WHAT IS BEING ASKED: With the line containing "MariaDB는 DML로 변경" as the start and the line containing "## 1. 왜 debezium을 사용했는가?" as the end, transcribe that span of the entries below exactly, including both.
BEGIN
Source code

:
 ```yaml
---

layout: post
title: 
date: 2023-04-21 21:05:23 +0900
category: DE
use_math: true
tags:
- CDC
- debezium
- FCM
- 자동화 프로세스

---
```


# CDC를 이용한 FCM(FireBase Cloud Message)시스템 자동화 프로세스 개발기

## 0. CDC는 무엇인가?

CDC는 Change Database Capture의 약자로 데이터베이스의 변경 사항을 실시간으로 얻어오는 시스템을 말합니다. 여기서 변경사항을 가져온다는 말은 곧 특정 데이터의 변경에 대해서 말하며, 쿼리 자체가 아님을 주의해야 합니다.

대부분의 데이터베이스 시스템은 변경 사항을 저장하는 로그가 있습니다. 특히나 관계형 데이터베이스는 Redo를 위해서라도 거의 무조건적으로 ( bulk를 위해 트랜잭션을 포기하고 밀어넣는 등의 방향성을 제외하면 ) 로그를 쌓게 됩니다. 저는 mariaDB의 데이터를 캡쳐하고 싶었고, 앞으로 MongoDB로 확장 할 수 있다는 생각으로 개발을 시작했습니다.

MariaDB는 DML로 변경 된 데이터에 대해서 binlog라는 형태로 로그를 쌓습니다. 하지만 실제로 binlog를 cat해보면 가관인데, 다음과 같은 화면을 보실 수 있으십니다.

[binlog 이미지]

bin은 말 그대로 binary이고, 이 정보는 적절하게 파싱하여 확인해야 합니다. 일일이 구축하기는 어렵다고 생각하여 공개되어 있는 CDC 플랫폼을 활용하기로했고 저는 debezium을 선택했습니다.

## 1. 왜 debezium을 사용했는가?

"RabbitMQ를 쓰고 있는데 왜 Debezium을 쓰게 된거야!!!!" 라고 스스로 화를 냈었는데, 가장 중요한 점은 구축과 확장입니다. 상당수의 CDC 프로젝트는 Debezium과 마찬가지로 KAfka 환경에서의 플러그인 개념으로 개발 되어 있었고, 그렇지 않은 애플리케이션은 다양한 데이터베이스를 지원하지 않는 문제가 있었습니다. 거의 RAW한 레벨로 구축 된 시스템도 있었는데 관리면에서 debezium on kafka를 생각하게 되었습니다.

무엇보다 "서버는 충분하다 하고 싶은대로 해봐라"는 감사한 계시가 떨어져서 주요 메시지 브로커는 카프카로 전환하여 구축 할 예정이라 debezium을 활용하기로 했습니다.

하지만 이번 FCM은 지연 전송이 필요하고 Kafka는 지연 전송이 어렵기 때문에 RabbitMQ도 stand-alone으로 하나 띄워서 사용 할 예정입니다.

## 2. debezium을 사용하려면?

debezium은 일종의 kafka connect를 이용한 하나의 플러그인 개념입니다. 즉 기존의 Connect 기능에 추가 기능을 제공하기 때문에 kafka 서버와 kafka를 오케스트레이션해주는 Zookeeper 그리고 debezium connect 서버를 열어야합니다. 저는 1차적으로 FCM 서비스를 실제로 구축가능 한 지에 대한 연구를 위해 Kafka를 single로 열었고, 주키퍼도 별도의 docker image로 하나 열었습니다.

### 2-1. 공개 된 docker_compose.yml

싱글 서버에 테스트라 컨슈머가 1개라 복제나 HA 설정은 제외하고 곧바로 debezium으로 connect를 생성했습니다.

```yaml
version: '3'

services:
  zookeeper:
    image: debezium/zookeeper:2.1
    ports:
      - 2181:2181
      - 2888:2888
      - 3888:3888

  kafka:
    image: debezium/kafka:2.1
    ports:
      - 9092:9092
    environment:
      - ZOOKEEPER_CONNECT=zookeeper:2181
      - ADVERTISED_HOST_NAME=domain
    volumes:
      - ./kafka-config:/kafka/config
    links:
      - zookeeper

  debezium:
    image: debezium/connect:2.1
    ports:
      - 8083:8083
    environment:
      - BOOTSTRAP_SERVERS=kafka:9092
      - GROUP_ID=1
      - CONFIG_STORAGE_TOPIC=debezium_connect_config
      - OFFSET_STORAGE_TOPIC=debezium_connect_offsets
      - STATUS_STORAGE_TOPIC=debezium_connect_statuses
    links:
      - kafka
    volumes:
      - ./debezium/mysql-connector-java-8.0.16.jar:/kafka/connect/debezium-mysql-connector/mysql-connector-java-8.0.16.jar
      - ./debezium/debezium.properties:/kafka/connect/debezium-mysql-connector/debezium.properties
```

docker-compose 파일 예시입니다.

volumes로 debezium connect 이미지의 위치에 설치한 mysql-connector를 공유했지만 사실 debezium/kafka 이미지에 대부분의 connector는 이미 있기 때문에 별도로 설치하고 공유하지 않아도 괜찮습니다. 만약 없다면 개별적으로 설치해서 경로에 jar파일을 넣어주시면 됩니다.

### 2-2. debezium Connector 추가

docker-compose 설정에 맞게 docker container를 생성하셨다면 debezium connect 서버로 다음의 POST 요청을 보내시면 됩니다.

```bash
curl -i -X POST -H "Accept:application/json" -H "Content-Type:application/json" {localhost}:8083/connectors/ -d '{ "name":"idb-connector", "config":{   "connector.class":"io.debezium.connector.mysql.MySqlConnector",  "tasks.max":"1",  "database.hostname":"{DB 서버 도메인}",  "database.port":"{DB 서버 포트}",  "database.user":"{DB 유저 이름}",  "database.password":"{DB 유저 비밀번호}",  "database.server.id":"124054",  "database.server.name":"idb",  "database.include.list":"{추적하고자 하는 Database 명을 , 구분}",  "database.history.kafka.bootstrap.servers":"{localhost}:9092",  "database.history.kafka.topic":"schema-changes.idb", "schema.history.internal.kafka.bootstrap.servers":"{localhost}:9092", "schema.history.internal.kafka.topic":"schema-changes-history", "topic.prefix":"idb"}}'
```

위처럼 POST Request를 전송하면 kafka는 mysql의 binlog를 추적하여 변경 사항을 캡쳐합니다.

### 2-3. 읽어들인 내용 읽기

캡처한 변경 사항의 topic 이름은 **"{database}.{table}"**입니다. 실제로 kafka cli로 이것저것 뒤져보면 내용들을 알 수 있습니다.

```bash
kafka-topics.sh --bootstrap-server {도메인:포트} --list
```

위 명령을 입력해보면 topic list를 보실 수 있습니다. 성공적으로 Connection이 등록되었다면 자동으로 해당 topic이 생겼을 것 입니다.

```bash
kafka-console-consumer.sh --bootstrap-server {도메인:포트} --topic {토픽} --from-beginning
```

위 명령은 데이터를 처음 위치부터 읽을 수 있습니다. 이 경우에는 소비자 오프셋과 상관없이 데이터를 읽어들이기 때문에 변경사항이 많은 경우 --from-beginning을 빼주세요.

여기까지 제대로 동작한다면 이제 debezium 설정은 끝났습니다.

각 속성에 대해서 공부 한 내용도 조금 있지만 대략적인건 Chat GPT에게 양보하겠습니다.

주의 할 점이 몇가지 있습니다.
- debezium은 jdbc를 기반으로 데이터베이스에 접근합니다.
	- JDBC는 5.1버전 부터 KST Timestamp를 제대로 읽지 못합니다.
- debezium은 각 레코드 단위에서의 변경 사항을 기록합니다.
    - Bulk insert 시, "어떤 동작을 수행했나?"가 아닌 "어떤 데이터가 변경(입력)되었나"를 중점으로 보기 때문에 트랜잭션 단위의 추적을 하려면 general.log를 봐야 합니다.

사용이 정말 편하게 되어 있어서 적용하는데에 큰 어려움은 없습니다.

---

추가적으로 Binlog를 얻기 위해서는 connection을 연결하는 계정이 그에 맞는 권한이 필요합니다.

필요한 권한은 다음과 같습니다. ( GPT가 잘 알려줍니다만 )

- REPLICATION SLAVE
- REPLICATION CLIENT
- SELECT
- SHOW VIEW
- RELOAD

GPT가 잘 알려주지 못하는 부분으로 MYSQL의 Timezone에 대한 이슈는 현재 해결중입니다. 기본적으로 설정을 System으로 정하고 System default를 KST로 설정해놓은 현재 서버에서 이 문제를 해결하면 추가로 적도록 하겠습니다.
END
EXERCISE RESULT:
MariaDB는 DML로 변경 된 데이터에 대해서 binlog라는 형태로 로그를 쌓습니다. 하지만 실제로 binlog를 cat해보면 가관인데, 다음과 같은 화면을 보실 수 있으십니다.

[binlog 이미지]

bin은 말 그대로 binary이고, 이 정보는 적절하게 파싱하여 확인해야 합니다. 일일이 구축하기는 어렵다고 생각하여 공개되어 있는 CDC 플랫폼을 활용하기로했고 저는 debezium을 선택했습니다.

## 1. 왜 debezium을 사용했는가?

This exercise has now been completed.